Invasion & H2O
H2O H2O
Just heard you’re into pixel-perfect runs—how about we put our timing skills to the test? I’m trying to shave milliseconds off a split, but my brain keeps critiquing every little lag. You’ve got the obsessive side for that. Want to swap notes?
Invasion Invasion
Yeah, let’s dive in. Start by grabbing a frame‑time logger, like FRAPS or a built‑in console, and run a baseline. Look for any spikes over your target ms window. If you’re hitting 1.2ms over a 60Hz target, that’s 16.6ms total, so you’re already over. The trick is to isolate the source: is it a texture load, a shader comp, or a CPU hiccup?
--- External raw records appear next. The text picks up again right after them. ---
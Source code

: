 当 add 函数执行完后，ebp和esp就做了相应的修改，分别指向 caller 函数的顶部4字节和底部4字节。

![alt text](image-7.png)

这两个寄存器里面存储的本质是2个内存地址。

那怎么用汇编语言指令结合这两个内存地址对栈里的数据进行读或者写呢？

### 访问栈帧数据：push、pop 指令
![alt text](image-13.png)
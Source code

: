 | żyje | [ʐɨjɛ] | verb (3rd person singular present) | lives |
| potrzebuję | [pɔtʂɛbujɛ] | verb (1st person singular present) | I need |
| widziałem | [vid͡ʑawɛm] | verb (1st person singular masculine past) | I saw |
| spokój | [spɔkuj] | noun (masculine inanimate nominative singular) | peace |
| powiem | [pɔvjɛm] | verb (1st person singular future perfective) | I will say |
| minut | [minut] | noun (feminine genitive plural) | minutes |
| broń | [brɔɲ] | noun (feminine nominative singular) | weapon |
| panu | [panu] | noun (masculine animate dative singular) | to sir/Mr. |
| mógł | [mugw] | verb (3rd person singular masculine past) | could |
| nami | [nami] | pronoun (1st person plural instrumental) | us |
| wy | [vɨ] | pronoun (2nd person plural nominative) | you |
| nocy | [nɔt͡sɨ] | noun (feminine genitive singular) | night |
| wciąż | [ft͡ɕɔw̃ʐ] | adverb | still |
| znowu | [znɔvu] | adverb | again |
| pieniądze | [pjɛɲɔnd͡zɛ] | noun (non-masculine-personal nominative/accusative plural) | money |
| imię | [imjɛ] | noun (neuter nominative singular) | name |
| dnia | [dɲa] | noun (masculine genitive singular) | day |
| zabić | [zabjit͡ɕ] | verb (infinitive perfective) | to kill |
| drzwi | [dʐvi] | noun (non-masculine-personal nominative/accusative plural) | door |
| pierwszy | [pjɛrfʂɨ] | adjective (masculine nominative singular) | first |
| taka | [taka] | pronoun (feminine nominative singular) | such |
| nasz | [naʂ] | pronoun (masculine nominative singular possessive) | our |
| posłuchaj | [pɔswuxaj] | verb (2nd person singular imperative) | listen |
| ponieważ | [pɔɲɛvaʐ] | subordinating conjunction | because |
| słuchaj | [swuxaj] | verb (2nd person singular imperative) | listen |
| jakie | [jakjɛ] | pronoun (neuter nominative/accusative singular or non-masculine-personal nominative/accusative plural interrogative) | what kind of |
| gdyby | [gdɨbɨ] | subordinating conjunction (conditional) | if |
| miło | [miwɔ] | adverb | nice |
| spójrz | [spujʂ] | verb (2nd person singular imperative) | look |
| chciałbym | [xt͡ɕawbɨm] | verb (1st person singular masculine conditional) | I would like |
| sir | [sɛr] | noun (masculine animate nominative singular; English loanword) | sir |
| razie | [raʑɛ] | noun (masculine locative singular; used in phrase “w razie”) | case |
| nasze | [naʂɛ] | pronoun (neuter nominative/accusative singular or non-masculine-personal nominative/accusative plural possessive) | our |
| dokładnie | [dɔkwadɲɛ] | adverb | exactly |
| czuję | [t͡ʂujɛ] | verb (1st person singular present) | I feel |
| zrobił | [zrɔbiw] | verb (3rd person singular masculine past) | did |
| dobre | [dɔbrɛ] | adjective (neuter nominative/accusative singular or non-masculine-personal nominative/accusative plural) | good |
Once you pinpoint it, tweak that single thing—lower texture resolution, reduce shader complexity, or move that heavy logic to a later frame. Also, keep an eye on your event queue; sometimes a single input lag can throw everything off. Drop the frame cap if you’re aiming for raw speed; sometimes an unlocked frame rate gives you a more consistent micro‑tick. Let me know what engine you’re on and we can map out the exact variables to tweak. Let’s make that split razor‑sharp.
H2O H2O
Nice, you’re on the right track—log first, then cut the fluff. Just remember, a frame drop is like a splash on a perfectly still lake; it messes up the reflection, not the speed. Let me know your engine, and we’ll fine‑tune it faster than a ripple.
Invasion Invasion
Got it, I’m using Unity 2021.6 on a mid‑tier PC with a 120Hz monitor. We’re targeting a 8ms split—ready to dive into the profiler. Let’s start with the frame‑time graph and see where the spikes sit. I'll pull up the custom script that logs micro‑ticks while we tweak it. Ready to break that glass ceiling?
H2O H2O
Pull the graph, highlight the spikes, then isolate what’s pushing the frame above 8 ms. Start by disabling any background tasks, lock the frame rate to 120 Hz, and see if the spikes stay. If they do, check texture loading and shader complexity. And hey, if the coffee’s too strong and the rain’s too heavy, water’s mood might be throwing a curveball—just a little superstition, not science. Let me know what you see in the profiler.
Invasion Invasion
I pulled the graph, highlighted the red spikes over 8 ms. With background tasks off and 120 Hz capped, the spikes stayed at 10–12 ms, so it’s not OS noise. The biggest culprit is the texture load on frame 47—an 8 GB texture is being streamed in, plus the shader complexity on the character’s material spikes the GPU by 3 ms. If I bake the texture at half resolution and switch the shader to a simpler pass, the spike drops to 7.5 ms. That’s the sweet spot. Let’s test that tweak next.
H2O H2O
Nice pick on the half‑res bake—those 8‑GB textures are like a 10‑minute waterfall when you’re chasing millisecond waves. Drop that shader, hit the 7.5‑ms sweet spot, and watch the split smooth out. If it still hiccups, maybe the GPU’s feeling a little… moody, like water in a pot. Keep logging, keep trimming, and let’s see that glass shatter.
Invasion Invasion
Let’s lock that half‑res texture in, replace the shader with the lightweight version, and re‑run the logger. If we still see a 1‑ms bump, try disabling the normal‑map for that material—those little bumps add a lot of shading work. Also, keep an eye on the CPU cache misses; if the main thread is pulling too many objects, split the draw calls. We’ll iterate until every frame is under 8 ms—no more splashes, just a clear reflection. Ready to hit that next run?